## Assigned task
Retype, exactly as they appear below, the lines between the line holding "allowing the development" and the line holding "sensitive).", both ends included.

## Available data
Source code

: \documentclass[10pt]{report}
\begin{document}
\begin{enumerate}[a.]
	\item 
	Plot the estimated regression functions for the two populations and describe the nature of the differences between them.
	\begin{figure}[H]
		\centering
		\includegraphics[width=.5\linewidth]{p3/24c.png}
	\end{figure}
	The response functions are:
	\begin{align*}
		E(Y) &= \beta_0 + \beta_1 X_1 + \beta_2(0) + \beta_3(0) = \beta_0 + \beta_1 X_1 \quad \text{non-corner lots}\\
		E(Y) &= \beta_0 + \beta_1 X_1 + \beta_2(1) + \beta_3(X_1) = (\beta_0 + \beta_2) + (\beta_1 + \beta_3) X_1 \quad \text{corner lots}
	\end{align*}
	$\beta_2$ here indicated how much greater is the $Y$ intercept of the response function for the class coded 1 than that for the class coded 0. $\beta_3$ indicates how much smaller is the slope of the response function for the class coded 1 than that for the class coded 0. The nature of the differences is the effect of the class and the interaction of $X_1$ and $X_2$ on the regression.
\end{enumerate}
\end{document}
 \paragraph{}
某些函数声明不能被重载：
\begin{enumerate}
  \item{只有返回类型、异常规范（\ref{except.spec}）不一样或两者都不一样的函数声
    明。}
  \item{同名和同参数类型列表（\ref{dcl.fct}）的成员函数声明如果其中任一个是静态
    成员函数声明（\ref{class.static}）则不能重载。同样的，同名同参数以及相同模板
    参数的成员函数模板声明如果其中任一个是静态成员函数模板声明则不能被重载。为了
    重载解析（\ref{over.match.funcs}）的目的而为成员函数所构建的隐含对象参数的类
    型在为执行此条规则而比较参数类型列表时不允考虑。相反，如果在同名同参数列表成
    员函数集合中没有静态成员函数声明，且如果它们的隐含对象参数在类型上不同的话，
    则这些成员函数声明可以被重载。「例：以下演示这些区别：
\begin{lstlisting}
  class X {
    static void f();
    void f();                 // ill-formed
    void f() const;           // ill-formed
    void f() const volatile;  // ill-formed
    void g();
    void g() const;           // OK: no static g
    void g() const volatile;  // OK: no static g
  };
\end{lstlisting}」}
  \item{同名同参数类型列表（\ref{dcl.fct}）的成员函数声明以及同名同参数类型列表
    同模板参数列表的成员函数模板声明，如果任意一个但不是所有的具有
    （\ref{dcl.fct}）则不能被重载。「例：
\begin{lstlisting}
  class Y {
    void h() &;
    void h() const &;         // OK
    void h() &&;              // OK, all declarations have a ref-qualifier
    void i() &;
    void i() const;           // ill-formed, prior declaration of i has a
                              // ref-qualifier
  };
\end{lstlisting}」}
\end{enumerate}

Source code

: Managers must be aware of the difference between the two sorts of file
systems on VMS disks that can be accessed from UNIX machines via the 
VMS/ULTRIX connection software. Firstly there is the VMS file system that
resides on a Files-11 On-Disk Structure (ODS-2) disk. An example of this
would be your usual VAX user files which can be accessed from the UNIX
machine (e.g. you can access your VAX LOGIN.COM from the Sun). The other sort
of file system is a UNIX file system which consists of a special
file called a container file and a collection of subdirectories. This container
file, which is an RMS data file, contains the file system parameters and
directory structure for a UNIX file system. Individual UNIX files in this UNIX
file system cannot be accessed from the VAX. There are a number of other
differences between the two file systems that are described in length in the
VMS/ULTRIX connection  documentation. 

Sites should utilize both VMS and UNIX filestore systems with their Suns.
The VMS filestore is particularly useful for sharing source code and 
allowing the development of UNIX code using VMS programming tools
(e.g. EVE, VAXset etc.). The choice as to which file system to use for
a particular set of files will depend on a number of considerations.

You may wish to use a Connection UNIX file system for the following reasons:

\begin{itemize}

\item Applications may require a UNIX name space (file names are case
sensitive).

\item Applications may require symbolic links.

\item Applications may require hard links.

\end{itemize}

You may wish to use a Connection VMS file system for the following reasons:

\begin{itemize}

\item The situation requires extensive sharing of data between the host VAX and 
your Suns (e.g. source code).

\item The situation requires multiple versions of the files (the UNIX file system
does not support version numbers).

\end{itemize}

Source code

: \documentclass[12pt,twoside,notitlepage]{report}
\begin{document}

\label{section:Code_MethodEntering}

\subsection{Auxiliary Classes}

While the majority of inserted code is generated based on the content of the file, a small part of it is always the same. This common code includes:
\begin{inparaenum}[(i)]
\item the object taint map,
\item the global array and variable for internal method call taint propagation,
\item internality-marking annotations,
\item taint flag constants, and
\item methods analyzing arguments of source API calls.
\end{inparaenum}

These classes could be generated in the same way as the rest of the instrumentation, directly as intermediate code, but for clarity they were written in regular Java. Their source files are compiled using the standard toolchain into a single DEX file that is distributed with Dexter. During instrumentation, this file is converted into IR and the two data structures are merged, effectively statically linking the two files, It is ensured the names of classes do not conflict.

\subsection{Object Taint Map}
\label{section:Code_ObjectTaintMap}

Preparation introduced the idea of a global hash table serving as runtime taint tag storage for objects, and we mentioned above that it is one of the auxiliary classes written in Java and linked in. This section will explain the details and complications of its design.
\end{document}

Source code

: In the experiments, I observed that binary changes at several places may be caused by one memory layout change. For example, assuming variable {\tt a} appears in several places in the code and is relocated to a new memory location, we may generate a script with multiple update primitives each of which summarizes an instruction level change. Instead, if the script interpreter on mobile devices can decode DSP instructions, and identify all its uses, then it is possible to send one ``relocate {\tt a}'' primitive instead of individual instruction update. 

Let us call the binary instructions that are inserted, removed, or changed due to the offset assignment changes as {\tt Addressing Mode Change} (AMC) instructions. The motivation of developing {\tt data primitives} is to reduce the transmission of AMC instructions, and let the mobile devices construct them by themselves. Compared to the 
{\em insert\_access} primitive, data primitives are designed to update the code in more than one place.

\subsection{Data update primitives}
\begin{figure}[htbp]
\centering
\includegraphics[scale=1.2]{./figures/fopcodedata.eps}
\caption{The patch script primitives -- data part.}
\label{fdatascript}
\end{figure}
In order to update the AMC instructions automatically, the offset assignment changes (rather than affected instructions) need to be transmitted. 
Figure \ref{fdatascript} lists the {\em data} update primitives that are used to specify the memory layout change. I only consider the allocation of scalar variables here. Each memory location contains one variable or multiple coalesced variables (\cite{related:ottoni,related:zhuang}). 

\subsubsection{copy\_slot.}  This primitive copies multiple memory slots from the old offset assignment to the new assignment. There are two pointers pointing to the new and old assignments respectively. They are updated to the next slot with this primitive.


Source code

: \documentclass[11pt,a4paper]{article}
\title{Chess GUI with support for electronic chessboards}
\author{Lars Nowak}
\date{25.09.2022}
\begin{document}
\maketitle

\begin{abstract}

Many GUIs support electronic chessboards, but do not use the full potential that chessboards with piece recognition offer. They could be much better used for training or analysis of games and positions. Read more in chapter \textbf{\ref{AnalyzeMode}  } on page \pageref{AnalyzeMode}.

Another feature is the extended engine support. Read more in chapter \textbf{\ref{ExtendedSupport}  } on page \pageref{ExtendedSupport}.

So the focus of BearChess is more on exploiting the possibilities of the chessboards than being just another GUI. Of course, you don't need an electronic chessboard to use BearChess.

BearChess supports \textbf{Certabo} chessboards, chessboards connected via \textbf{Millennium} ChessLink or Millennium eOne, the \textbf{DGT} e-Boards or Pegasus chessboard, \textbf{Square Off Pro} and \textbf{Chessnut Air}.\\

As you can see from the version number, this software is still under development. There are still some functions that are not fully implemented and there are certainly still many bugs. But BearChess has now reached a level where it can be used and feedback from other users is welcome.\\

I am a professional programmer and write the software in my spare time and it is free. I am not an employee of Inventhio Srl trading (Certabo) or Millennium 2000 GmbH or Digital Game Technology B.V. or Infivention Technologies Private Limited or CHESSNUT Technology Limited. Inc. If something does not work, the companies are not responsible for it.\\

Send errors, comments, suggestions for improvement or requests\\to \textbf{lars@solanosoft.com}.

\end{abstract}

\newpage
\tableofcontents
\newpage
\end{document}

## Response below
allowing the development of UNIX code using VMS programming tools
(e.g. EVE, VAXset etc.). The choice as to which file system to use for
a particular set of files will depend on a number of considerations.

You may wish to use a Connection UNIX file system for the following reasons:

\begin{itemize}

\item Applications may require a UNIX name space (file names are case
sensitive).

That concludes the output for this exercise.